Many entrepreneurs fund a business by selling securities they personally own and then investing the cash they earn from the sale into their business. What those entrepreneurs may not realize is that there is an option to use a portion of a portfolio to invest in a small business or franchise without selling the underlying securities. A portfolio loan allows you to leverage the value of your portfolio assets into a revolving line of credit with a loan-to-ratio value (a lending risk assessment that lenders use) between 65 percent and 90 percent.

These loans offer fair interest rates and a longer amortization timeframe, and they move from application to approval in just a few weeks. Business owners can reap the rewards of appreciation as their stocks increase in value.

You need to avoid unlicensed and unregulated lenders. If the value of the portfolio declines and the borrower has drawn down the entire line, the borrower may have to bring outside capital, or sell securities, to maintain the appropriate loan-to-ratio value.

Pros and Cons of a Portfolio Loan

Pros

  • Looser qualifying standards
  • Closer relationship with your lender

Cons

  • The possibility of high interest rates rate or fees

Rollovers as business startups

Rollovers as business start-ups (ROBS) are also known as 401(k) rollovers, and they are becoming more and more popular.
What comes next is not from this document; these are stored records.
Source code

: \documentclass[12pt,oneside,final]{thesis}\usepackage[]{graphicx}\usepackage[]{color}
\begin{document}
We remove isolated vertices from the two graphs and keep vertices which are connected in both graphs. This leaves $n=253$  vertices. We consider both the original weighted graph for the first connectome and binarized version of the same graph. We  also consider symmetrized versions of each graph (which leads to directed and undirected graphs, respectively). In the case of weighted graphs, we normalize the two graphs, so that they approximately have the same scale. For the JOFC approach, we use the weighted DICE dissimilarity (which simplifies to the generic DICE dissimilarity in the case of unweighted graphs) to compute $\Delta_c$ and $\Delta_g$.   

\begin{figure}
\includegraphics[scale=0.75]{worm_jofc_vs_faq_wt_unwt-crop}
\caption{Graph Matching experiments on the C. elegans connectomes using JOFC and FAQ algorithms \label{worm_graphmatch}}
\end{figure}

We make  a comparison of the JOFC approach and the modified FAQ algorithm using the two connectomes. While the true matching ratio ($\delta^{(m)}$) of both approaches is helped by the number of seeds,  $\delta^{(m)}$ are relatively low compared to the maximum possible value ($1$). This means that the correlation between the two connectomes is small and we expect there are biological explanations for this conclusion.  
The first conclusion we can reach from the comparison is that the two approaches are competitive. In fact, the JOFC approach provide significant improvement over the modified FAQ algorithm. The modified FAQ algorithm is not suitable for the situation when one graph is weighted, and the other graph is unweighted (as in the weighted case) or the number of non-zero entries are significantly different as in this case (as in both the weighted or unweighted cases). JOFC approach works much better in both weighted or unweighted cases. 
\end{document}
It is estimated that 30 percent of new franchises each year are funded through ROBS. ROBS allows you to invest up to 100 percent of your retirement assets into a business or franchise by migrating your retirement funds into a new account that then operates as a stakeholder in your business.

Migrating the funds this way allows entrepreneurs to avoid paying taxes and penalties for withdrawing funds from their retirement account early. ROBS began fairly recently which as designed to encourage investments in small businesses.

The arrangement needs to be set up to exacting standards in order for ROBS to work smoothly and avoid IRS penalties. Seek the help of a professional to initially form and provide ongoing administration for the plan.

Pros and Cons of ROBS

Pros

  • You will not take on debt
  • You will not pay penalties or taxes

Cons

  • Your retirement is at risk
  • You will lose out on retirement-savings gains
  • You must operate as a C corporation
  • You will pay costly fees
  • The risk of an IRS audit is greater

Unsecured Credit

An unsecured line of credit is another method of funding a new business. If your personal credit is strong, an unsecured line of credit can be a good way to get your hands up to $125,000 in startup capital. It is called “unsecured” because the lender does not require you to pledge personal assets as collateral. New business owners do not want to pledge their personal assets during the startup phase because it is uncertain if the outcome will be successful.

Your application will include a business plan and up to three years of earnings projections. Be prepared to explain exactly what your intended use of funds is so the lender will feel confident that you can pay it back.

Watch out for unsecured programs that have varying interest rates and origination fees. Shop around for the best program for your business but do not apply unless you care certain you want to proceed. If you have too many hard inquiries show up in your credit history in a short period of time, it can hurt your credit score and lower your chances of being approved for a loan with favorable terms.

Make sure that you resolve any negative reports on your credit history too before seeking an unsecured loan.

Pros and Cons of Unsecured Line of Credit

Pros

  • No risk to personal property
  • Simple application process

Cons

  • If you default, lender comes after you
  • Loan amounts may be small
  • Rates and payments are higher

The Bottom Line

If you are looking to finance your small business, there are several alternative options you can choose if you do not want to go the traditional route. After doing research and seeing the pros and cons of each, find out which one is right for you.